There are lots of reasons people over 50 should use e-readers or tablets. The main problem is not knowing which one to buy.
Dedicated E-reader. These small-size devices (the screen is generally about 6-inches diagonally) do one thing: enable you to download books through an Internet connection and read them. The e-ink versions can often be used outside because there isn’t screen glare. Their batteries last a long time. They are also cheap.
Amazon Kindle Paperwhite ($119)
Note: Even though Barnes and Noble is shutting down their large Nook operation sometime in 2014, they will continue to make these two versions and continue to supply books.
On a 7 to 9-inch tablet, you can do more than read books. The more expensive ones have a high-resolution color displays, and you can download games, movies, and various apps (depending on which brand you get).
Nook HD and HD Plus ($129, $149). Right now these are deeply discounted because Barnes and Noble is selling off their stock. They’re pretty good, and cheap.
Google Nexus 7 ($199-$299)
Rumor has it that the new one will be out any day! These tablets have great resolution and battery life. Remember, though, that the LCD backlit screen means it’s not easy to use outside.

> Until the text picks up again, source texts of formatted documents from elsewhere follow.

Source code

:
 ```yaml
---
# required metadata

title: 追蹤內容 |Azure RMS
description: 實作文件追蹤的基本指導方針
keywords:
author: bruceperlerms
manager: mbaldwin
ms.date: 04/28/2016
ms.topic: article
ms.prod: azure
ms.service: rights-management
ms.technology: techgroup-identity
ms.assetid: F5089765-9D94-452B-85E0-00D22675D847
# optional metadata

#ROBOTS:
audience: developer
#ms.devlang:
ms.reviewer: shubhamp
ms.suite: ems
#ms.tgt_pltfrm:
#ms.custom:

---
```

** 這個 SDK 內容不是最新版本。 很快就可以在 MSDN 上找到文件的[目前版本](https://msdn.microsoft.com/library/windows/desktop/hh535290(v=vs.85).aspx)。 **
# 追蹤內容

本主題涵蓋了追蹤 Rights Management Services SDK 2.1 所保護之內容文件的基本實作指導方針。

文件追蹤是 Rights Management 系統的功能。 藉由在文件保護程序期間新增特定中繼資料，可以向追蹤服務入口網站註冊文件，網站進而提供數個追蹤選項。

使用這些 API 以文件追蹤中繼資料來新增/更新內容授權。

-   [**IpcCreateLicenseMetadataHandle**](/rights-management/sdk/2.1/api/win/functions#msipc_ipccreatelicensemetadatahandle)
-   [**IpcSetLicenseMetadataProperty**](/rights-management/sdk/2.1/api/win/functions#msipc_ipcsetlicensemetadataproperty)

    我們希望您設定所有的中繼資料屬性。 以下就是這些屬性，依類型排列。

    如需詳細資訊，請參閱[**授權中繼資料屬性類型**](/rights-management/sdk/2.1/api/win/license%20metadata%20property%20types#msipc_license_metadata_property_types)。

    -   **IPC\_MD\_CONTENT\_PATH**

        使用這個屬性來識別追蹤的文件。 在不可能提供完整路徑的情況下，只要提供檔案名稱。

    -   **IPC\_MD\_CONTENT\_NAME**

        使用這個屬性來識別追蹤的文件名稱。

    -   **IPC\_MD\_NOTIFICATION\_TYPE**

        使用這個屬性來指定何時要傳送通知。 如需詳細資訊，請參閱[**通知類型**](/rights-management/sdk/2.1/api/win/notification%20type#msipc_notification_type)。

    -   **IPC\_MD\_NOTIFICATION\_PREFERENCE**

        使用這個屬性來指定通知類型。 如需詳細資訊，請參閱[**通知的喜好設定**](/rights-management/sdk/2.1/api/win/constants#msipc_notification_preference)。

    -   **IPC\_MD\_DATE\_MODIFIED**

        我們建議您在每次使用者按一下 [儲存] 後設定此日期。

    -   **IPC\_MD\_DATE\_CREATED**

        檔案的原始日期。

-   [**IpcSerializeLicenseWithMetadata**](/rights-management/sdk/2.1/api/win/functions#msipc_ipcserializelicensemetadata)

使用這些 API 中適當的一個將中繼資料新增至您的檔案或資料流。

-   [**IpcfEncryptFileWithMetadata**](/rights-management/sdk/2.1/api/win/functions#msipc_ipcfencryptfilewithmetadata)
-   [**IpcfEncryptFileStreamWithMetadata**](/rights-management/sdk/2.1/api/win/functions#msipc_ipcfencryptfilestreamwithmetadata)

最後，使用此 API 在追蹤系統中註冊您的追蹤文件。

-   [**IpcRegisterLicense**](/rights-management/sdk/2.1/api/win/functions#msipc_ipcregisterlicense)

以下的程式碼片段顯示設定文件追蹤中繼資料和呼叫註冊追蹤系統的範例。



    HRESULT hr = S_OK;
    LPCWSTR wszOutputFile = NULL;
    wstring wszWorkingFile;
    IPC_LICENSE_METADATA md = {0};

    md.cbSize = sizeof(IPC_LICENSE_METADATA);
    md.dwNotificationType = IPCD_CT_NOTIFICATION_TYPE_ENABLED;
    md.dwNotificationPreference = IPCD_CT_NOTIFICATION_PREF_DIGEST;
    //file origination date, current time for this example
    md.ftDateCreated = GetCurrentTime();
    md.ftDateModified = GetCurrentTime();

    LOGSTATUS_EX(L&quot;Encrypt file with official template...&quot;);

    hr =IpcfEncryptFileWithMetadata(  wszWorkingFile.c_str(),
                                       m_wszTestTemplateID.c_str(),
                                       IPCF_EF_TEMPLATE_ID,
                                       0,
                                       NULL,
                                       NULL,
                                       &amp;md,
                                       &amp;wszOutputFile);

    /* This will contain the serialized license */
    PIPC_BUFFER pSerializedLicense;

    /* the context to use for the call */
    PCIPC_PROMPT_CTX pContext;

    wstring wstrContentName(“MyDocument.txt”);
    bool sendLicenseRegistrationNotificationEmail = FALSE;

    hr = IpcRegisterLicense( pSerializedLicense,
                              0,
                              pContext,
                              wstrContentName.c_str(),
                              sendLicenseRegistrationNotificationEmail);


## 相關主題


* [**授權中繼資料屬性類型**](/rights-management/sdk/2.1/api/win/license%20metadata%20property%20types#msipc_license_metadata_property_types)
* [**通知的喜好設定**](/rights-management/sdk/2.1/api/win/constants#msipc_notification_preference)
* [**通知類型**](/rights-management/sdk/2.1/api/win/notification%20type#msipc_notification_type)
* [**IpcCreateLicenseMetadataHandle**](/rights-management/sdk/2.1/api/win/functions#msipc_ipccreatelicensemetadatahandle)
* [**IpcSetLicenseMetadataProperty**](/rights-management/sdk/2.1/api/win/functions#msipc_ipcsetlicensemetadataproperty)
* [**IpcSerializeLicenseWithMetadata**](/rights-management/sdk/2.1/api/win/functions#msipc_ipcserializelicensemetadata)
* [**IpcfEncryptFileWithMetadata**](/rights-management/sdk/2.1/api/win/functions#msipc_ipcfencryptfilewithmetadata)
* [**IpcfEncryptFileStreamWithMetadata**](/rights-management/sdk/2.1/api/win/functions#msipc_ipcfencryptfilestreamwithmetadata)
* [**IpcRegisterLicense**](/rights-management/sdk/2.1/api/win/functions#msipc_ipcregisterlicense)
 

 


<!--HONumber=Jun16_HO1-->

Amazon Kindle Fire ($159-$399) The pricier ones offer more memory and more features.
Samsung Galaxy ($299-$499) People love their Samsungs, but it is said that they aren’t updated often enough.
iPad Mini ($329-529) One great thing about any Apple product is Apple’s customer service, both over the phone and in the store.
Note: Tablets in this category are perfect for storing maps and guidebooks you may want to use on your vacation. Though too large to fit in a pocket, they’re light enough to slip in and out of a purse or carry-all.
The larger tablets are kind of like almost-laptops. I know people who run their businesses off of 12-inch tablets. Lighter than a laptop, they have good battery life as well. With a full-size tablet, you’ve gone way beyond the e-reader to a pretty powerful computer. You can even buy a blue-tooth connectable keyboard for easy typing.
iPad With Retina Display (from $499-$799)
This is truly a breathtaking device, and the iTunes store is full of great apps.
Microsoft Surface Pro (from $999)
This is basically a laptop disguised as a tablet. All I hear are complaints — except from people who do not like Apple products, and there are many who feel more comfortable with the Windows environment.
Note: Tablets make great “second screens” while you watch TV.
A few things to keep in mind:
Don’t buy more than you need. If you just want to read books, then stick with a dedicated e-reader. It’s cheap and easy to carry around.
Tablets have more features than e-readers. The high-end tablets can cost nearly as much as a laptop, so decide how much memory you need. If you take a lot of pictures or plan to download movies, you may want 32 gigabytes instead of 16. Books take up almost no memory.
Size matters. My iPad 2 is a great carry-around almost-computer, which I use for reading books. It’s too large, however, to fit in my purse, and I am always tempted to buy a smaller reader.
Think about whether you need 3 or 4G as well as Wifi. I didn’t really want 3G on my iPad, but that was the only model the Apple Store had in stock when I made my purchase. I can’t tell you how many times I’ve been grateful for the 3G, however: Internet access isn’t universal. Having 3G means I can still get on the Internet, as long as I have phone reception. Keep in mind, though, that 3 or 4G adds to the initial cost and day-to-day charges as well. Each month I pay $39 to Verizon for my iPad 3G.